Although the entries contain pictures, your copy should hold only their exact text.

═══

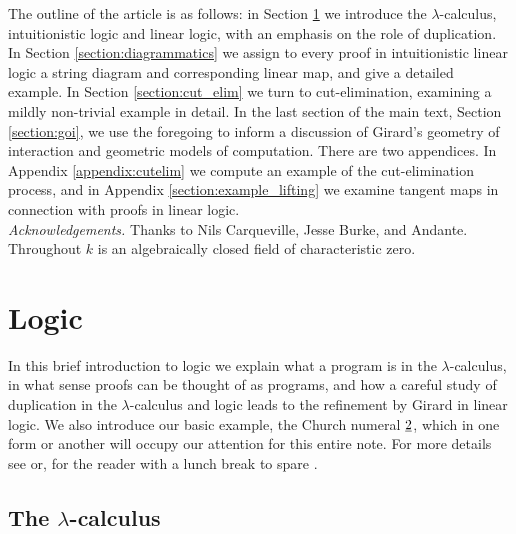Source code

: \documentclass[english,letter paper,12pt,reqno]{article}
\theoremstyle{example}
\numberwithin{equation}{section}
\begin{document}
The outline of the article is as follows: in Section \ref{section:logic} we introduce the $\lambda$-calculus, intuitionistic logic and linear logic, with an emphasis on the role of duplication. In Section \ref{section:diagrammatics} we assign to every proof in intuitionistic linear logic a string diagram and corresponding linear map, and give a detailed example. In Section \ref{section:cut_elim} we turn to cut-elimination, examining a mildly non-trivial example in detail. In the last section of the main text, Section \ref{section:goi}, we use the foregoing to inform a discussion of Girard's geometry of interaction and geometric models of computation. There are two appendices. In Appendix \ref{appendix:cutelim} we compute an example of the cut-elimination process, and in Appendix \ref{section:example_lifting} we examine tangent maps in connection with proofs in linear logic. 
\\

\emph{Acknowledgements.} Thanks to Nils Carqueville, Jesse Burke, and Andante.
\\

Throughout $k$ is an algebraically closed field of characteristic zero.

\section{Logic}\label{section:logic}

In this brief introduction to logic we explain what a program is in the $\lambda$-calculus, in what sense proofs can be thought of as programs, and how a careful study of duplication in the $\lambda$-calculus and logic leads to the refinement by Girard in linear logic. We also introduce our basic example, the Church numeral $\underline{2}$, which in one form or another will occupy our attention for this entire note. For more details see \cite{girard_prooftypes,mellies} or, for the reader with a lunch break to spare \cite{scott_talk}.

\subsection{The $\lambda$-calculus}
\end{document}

═══

▶ _OUTPUT_
Source code

: \documentclass[english,letter paper,12pt,reqno]{article}
\theoremstyle{example}
\numberwithin{equation}{section}
\begin{document}
The outline of the article is as follows: in Section \ref{section:logic} we introduce the $\lambda$-calculus, intuitionistic logic and linear logic, with an emphasis on the role of duplication. In Section \ref{section:diagrammatics} we assign to every proof in intuitionistic linear logic a string diagram and corresponding linear map, and give a detailed example. In Section \ref{section:cut_elim} we turn to cut-elimination, examining a mildly non-trivial example in detail. In the last section of the main text, Section \ref{section:goi}, we use the foregoing to inform a discussion of Girard's geometry of interaction and geometric models of computation. There are two appendices. In Appendix \ref{appendix:cutelim} we compute an example of the cut-elimination process, and in Appendix \ref{section:example_lifting} we examine tangent maps in connection with proofs in linear logic. 
\\

\emph{Acknowledgements.} Thanks to Nils Carqueville, Jesse Burke, and Andante.
\\

Throughout $k$ is an algebraically closed field of characteristic zero.

\section{Logic}\label{section:logic}

In this brief introduction to logic we explain what a program is in the $\lambda$-calculus, in what sense proofs can be thought of as programs, and how a careful study of duplication in the $\lambda$-calculus and logic leads to the refinement by Girard in linear logic. We also introduce our basic example, the Church numeral $\underline{2}$, which in one form or another will occupy our attention for this entire note. For more details see \cite{girard_prooftypes,mellies} or, for the reader with a lunch break to spare \cite{scott_talk}.

\subsection{The $\lambda$-calculus}
\end{document}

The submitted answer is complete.